Most assessment plans intentionally mix methods—for example, gathering student work samples of different kinds from ongoing courses, circulating surveys to solicit students’ subjective impressions of their learning experience, and inviting graduates of the program to participate in focus groups to determine if they felt properly prepared for the workplace. Student self-report about learning is considered useful in assessment work, but alone it is absolutely not sufficient. A good assessment plan will include some examinations of actual student work, perhaps focused on the major question or questions raised through a survey or a mapping exercise. Working with student work samples is labor intensive, so it is best reserved for the really central questions.

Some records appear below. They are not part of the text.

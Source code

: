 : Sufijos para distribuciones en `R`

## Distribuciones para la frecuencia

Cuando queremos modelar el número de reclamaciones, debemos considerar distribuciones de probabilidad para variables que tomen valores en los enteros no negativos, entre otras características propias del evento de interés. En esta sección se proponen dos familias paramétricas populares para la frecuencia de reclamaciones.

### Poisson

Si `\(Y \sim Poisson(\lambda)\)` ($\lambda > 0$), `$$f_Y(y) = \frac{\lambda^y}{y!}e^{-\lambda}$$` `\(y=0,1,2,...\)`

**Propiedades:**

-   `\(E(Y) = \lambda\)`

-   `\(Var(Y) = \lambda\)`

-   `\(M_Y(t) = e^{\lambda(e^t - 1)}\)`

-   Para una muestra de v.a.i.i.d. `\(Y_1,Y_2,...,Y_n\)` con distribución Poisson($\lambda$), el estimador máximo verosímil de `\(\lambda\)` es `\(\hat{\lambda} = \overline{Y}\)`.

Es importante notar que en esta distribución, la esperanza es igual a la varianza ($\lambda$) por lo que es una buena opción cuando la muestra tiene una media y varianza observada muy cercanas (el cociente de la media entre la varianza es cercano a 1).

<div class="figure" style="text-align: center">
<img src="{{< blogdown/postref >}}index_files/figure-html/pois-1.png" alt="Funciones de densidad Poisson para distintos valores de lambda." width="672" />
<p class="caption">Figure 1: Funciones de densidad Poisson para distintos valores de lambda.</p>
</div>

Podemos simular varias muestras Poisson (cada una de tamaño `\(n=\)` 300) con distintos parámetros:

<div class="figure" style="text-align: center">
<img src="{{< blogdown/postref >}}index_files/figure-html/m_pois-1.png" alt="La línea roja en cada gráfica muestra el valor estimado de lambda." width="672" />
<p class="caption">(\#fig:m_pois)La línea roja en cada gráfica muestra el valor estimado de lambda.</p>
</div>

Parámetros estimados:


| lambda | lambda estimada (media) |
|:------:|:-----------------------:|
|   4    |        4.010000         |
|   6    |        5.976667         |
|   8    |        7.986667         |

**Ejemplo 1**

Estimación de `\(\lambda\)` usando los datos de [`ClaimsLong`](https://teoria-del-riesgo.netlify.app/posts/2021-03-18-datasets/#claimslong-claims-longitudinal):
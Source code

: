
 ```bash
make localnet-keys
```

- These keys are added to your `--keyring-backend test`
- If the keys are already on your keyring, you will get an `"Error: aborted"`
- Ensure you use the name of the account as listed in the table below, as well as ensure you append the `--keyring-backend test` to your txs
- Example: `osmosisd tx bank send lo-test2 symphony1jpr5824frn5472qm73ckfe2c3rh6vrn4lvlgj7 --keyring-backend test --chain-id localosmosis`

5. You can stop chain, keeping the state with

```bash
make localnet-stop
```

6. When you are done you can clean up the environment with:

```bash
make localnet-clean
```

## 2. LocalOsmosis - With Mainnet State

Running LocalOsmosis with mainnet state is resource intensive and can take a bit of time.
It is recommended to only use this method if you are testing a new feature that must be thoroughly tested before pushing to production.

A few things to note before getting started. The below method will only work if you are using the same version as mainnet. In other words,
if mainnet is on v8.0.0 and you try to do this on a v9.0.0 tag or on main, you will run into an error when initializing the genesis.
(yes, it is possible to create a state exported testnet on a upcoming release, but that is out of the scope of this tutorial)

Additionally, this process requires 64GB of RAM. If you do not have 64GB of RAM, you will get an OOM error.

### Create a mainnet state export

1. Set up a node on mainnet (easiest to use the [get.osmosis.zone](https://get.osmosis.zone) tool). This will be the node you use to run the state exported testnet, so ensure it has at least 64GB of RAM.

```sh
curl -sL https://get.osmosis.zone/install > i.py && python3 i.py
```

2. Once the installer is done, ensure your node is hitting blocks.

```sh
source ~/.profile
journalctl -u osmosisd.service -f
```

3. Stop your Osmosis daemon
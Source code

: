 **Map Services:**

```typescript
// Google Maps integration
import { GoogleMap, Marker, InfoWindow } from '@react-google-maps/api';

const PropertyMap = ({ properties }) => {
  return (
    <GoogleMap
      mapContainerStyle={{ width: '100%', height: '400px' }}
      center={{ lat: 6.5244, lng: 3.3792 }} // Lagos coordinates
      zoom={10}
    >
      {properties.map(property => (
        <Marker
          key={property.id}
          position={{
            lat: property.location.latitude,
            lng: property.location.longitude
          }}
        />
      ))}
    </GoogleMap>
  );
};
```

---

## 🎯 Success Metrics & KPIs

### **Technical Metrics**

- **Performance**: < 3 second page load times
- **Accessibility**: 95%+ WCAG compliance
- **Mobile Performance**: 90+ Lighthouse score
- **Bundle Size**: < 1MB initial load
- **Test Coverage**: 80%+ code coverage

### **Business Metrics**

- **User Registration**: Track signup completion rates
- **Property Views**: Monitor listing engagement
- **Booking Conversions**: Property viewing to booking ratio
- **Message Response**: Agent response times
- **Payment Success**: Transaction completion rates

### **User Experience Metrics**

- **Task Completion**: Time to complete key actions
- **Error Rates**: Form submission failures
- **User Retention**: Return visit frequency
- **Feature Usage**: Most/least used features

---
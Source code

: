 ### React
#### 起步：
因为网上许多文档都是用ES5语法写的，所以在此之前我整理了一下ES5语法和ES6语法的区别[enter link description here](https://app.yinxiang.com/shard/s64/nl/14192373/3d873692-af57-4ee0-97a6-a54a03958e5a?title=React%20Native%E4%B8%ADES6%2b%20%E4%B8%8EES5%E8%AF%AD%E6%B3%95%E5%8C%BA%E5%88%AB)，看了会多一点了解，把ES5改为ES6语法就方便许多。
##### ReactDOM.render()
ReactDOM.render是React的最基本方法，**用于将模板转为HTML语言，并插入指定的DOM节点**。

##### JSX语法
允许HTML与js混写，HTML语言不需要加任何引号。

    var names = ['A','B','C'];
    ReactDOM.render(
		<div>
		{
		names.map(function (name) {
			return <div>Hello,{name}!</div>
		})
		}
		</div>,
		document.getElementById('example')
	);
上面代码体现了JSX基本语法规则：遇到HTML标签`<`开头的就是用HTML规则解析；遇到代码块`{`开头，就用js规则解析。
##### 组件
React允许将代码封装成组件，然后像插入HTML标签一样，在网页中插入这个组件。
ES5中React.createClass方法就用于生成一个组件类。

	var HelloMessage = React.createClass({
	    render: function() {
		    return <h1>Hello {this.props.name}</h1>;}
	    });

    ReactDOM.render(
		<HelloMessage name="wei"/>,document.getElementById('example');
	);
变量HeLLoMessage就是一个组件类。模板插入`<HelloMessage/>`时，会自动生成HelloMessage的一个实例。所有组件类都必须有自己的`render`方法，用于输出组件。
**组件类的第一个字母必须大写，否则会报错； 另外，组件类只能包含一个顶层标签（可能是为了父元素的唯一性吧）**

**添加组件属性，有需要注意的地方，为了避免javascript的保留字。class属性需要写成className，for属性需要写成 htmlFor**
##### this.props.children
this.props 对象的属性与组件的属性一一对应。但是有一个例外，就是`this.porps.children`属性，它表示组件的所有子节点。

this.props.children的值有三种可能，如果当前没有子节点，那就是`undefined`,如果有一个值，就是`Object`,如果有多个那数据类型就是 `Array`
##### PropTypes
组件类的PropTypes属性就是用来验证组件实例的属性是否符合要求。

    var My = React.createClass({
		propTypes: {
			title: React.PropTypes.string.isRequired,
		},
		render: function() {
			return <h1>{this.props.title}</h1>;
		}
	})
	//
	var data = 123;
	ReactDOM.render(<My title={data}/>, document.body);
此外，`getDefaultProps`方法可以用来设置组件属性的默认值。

If you do not have appropriate research expertise in your department, the CAE will be more than happy to help you choose methods appropriate to your assessment questions. If you do have relevant research expertise in your department, you may want to ask us to come and review your plan, anyway. We may be able to help you to avoid common assessment pitfalls, make you aware of any services we can provide to you, or to put you in touch with colleagues in other departments who are working on similar issues. In any case, we will be very interested to learn about what you are doing.
Collect and analyze your data
Again, if your faculty possesses relevant research skills, you will depend on this as you collect and analyze your data. If you need support in this area, CAE staff can help you with either quantitative or qualitative data collection and analysis. Another way we can help is to design computer-based data entry and analysis systems for your assessment project. In this way, we can enable you to use the technology we all have on our desk-top computers to simplify dealing with your data and save you time.